Romney Campaign Sleepwalks into “Name Your Bundlers” Story

Floating Condi Rice’s name as a possible VP pick didn’t really change the Bain storyline. Neither did Mitt Romney’s Modified Full Ginsburg* of TV interviews. Today, the campaign enters Door Number Three, attacking the Obama administration via web ads and soft Fox and Friends interviews over what we typically call “crony capitalism.”

Spot the problem. Obama and Priorities USA are making a series of proud class-war arguments when they attack Bain. Among them: The accusation (which happens to be true) that Mitt Romney’s benefited from regressive tax cuts, and his own tax cuts would enrich him further, and enrich his donors. We haven’t heard that used against many candidates, but we haven’t had many candidates as rich as Romney. (Adjusted for inflation, I think he’d be the president with the greatest personal wealth since Jefferson. Depends on how you want to calculate JFK’s wealth.)

The Romney response: Obama has crafted policy to help his donors. The proof is in disclosures which reveal how Obama campaign bundlers also invested in companies that got government contracts. George Kaiser fund-raised for the Obama campaign and invested in Solyndra, and by 2010 he was worrying – correctly! – that reporters would suss him out as the company sputtered.

Got it? We’ve arrived at the logic problem. We know that Obama’s bundlers stood to gain if, say, Solyndra did well, because Obama’s campaigns have disclosed the names of bundlers. But the Romney campaign hasn’t disclosed the names of bundlers.

So, this morning, the Romney campaign made Ed Gillespie available to talk about the new line. “Do you want to have an economy in which political appointees in D.C. make decisions about where tax money is spent based on who contributors were in the last cycle?” asked Gillespie, rhetorically.

NBC’s Peter Alexander asked the natural follow-up: Would Romney’s campaign reveal who its bundlers were? That way, you know, people could determine, now or in 2013, whether they were benefiting from Romney policy.

The issue here is the, uh, not so much the appointments and that kind of thing,” said Gillespie. “It’s the contracts, the subsidies, the loan guarantees… Gov. Romney’s contributors are made public, they’re disclosed, and we’re gonna continue to do that… we make public our donors.”

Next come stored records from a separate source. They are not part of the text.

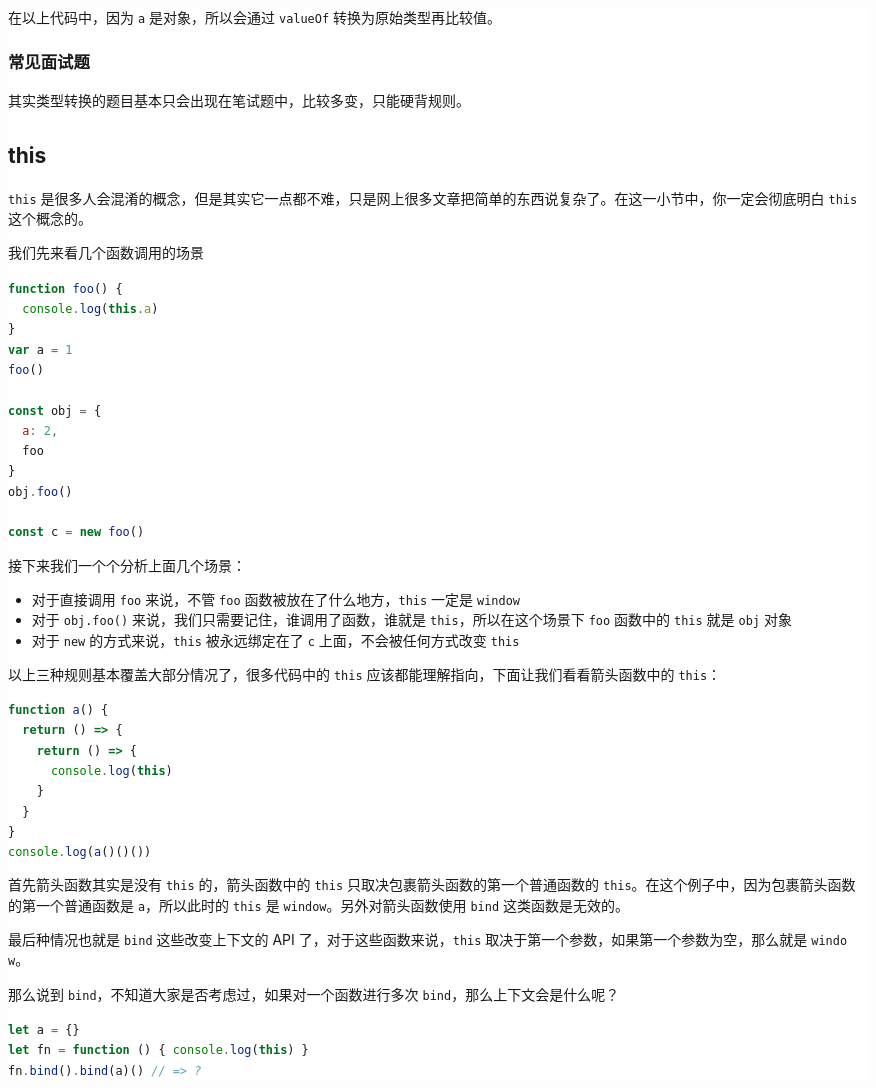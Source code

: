 在以上代码中，因为 `a` 是对象，所以会通过 `valueOf` 转换为原始类型再比较值。

### 常见面试题

其实类型转换的题目基本只会出现在笔试题中，比较多变，只能硬背规则。

## this

`this` 是很多人会混淆的概念，但是其实它一点都不难，只是网上很多文章把简单的东西说复杂了。在这一小节中，你一定会彻底明白 `this` 这个概念的。

我们先来看几个函数调用的场景

```js
function foo() {
  console.log(this.a)
}
var a = 1
foo()

const obj = {
  a: 2,
  foo
}
obj.foo()

const c = new foo()
```

接下来我们一个个分析上面几个场景：

+ 对于直接调用 `foo` 来说，不管 `foo` 函数被放在了什么地方，`this` 一定是 `window`
+ 对于 `obj.foo()` 来说，我们只需要记住，谁调用了函数，谁就是 `this`，所以在这个场景下 `foo` 函数中的 `this` 就是 `obj` 对象
+ 对于 `new` 的方式来说，`this` 被永远绑定在了 `c` 上面，不会被任何方式改变 `this`

以上三种规则基本覆盖大部分情况了，很多代码中的 `this` 应该都能理解指向，下面让我们看看箭头函数中的 `this`：

```js
function a() {
  return () => {
    return () => {
      console.log(this)
    }
  }
}
console.log(a()()())
```

首先箭头函数其实是没有 `this` 的，箭头函数中的 `this` 只取决包裹箭头函数的第一个普通函数的 `this`。在这个例子中，因为包裹箭头函数的第一个普通函数是 `a`，所以此时的 `this` 是 `window`。另外对箭头函数使用 `bind` 这类函数是无效的。

最后种情况也就是 `bind` 这些改变上下文的 API 了，对于这些函数来说，`this` 取决于第一个参数，如果第一个参数为空，那么就是 `window`。

那么说到 `bind`，不知道大家是否考虑过，如果对一个函数进行多次 `bind`，那么上下文会是什么呢？

```js
let a = {}
let fn = function () { console.log(this) }
fn.bind().bind(a)() // => ?
```
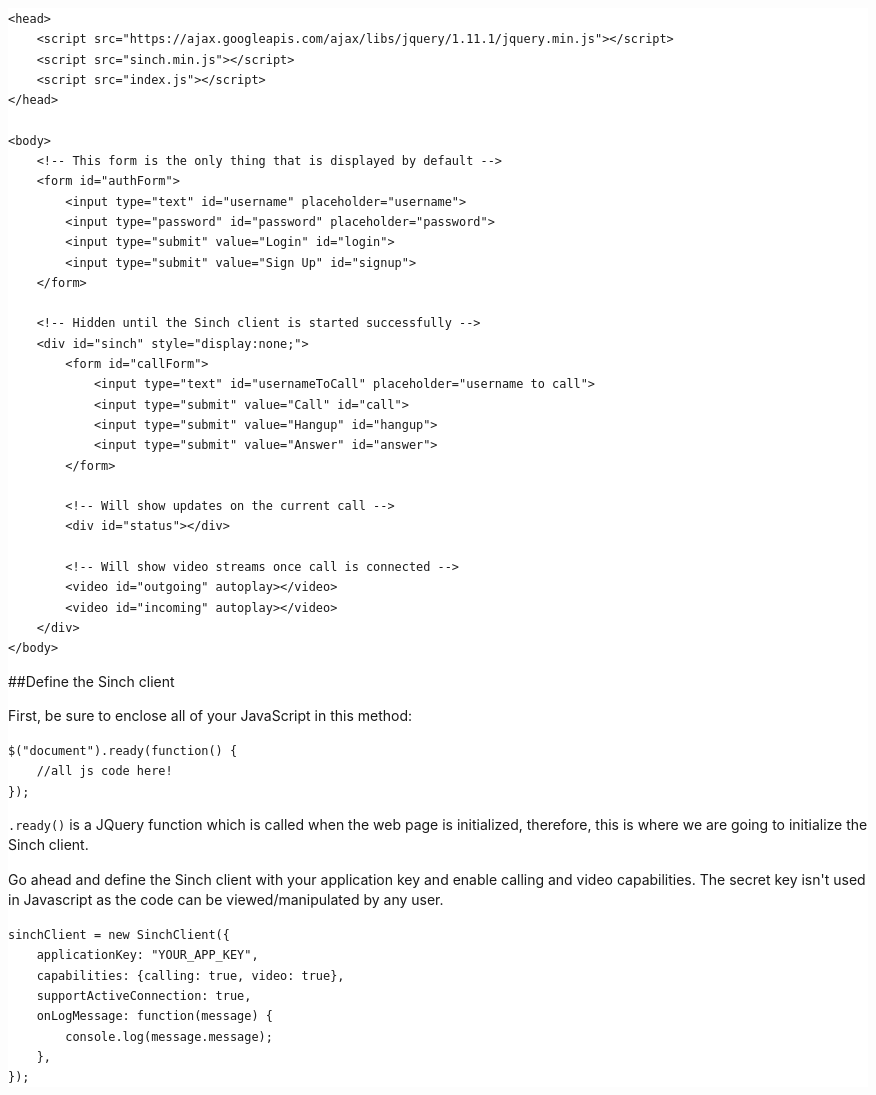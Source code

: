     <head>
        <script src="https://ajax.googleapis.com/ajax/libs/jquery/1.11.1/jquery.min.js"></script>
        <script src="sinch.min.js"></script>
        <script src="index.js"></script>
    </head>
    
    <body>
        <!-- This form is the only thing that is displayed by default -->
        <form id="authForm">
            <input type="text" id="username" placeholder="username">
            <input type="password" id="password" placeholder="password">
            <input type="submit" value="Login" id="login">
            <input type="submit" value="Sign Up" id="signup">
        </form>
    
        <!-- Hidden until the Sinch client is started successfully -->
        <div id="sinch" style="display:none;">
            <form id="callForm">
                <input type="text" id="usernameToCall" placeholder="username to call">
                <input type="submit" value="Call" id="call">
                <input type="submit" value="Hangup" id="hangup">
                <input type="submit" value="Answer" id="answer">
            </form>
    
            <!-- Will show updates on the current call -->
            <div id="status"></div>
    
            <!-- Will show video streams once call is connected -->
            <video id="outgoing" autoplay></video>
            <video id="incoming" autoplay></video>
        </div>
    </body>
    
##Define the Sinch client
    
First, be sure to enclose all of your JavaScript in this method:

    $("document").ready(function() {
        //all js code here!
    });

`.ready()` is a JQuery function which is called when the web page is initialized, therefore, this is where we are going to initialize the Sinch client.

Go ahead and define the Sinch client with your application key and enable calling and video capabilities. The secret key isn't used in Javascript as the code can be viewed/manipulated by any user.

    sinchClient = new SinchClient({
        applicationKey: "YOUR_APP_KEY",
        capabilities: {calling: true, video: true},
        supportActiveConnection: true,
        onLogMessage: function(message) {
            console.log(message.message);
        },
    });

Sure, the names of people who donate more than $200 are disclosed in FEC reports. But Gillespie refused to say whether Romney would take the extra, always-damaging step of disclosing who bundled (stacked up donations from other people) for the campaign.

All of this occurs as the Senate prepares to vote on (and kill with a cloture vote) the new version of the campaign finance DISCLOSE Act.

*The “full Ginsburg” means a tour of all the Sunday shows, named for the power drive that attorney William Ginsburg hit during the Clinton scandal. Romney did his tour on Friday, of different shows.